For the last 20 years, Afghan women activists have been the front-runners of justice for other women in the country. Women leaders have been forging a future where gender equality wouldn't be just a dream. But now these heroines have either been displaced to every corner of the world or are hiding in the homeland out of fear.
“I feel like a bird who has spent all the time to build her nest, but then suddenly watches others destroy her den, but she can do nothing,” said Zarmina Kakar, a 26-year-old human rights activist, living in London since 25 August.
It was early morning when Kakar along with her small brother were on their way to her aunt’s home by taxi. Radio Azadi had been reporting on the forward movement of the Taliban towards Kabul, she saw people running and heard gunshots on the street. In just a few hours, everything changed for Kakar and all her dreams were dashed. She took a short video from the painful moment and posted it on Instagram.
“When I heard that the Taliban were approaching Kabul, I decided to go to my aunt's house to hide. I was very upset and tears were flowing from my eyes because I could not accept that my homeland was being taken over by the Taliban.”

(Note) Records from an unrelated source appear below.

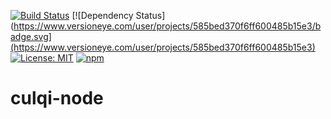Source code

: [![Build Status](https://travis-ci.org/giwiro/culqi-node.svg?branch=master)](https://travis-ci.org/giwiro/culqi-node)
[![Dependency Status](https://www.versioneye.com/user/projects/585bed370f6ff600485b15e3/badge.svg](https://www.versioneye.com/user/projects/585bed370f6ff600485b15e3)
[![License: MIT](https://img.shields.io/badge/License-MIT-blue.svg)](https://opensource.org/licenses/MIT)
[![npm](https://img.shields.io/npm/v/npm.svg)]()

# culqi-node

Kakar is former spokeswoman of the Electoral Complaints Commission and worked as a deputy of a political party. She is a well-known figure in the field of civil activism and the defense of human rights in Afghanistan.
In a conservative and traditional society like Afghanistan, it is not easy for a woman to appear in public and raise her voice against oppression, social inequality and women rights but despite all the obstacles, Kakar has been taking steps bravely. She has organised and attended many marches and demonstrations on promoting human rights.
“Along with demonstrations and marches, we also held some protest acts against human rights violations.” She added: “For example, in 2018, when the security situation in Ghazni province was very bad, the dead bodies had fallen on the roads. My other friends and I covered ourselves with a shroud and sat on a road in Kabul to protest about the security situation in Ghazni province.”
Kakar is also co-founder of the Afghan National Consensus Foundation, which helps displaced families in Kabul as well as in the treatment of drug addicts.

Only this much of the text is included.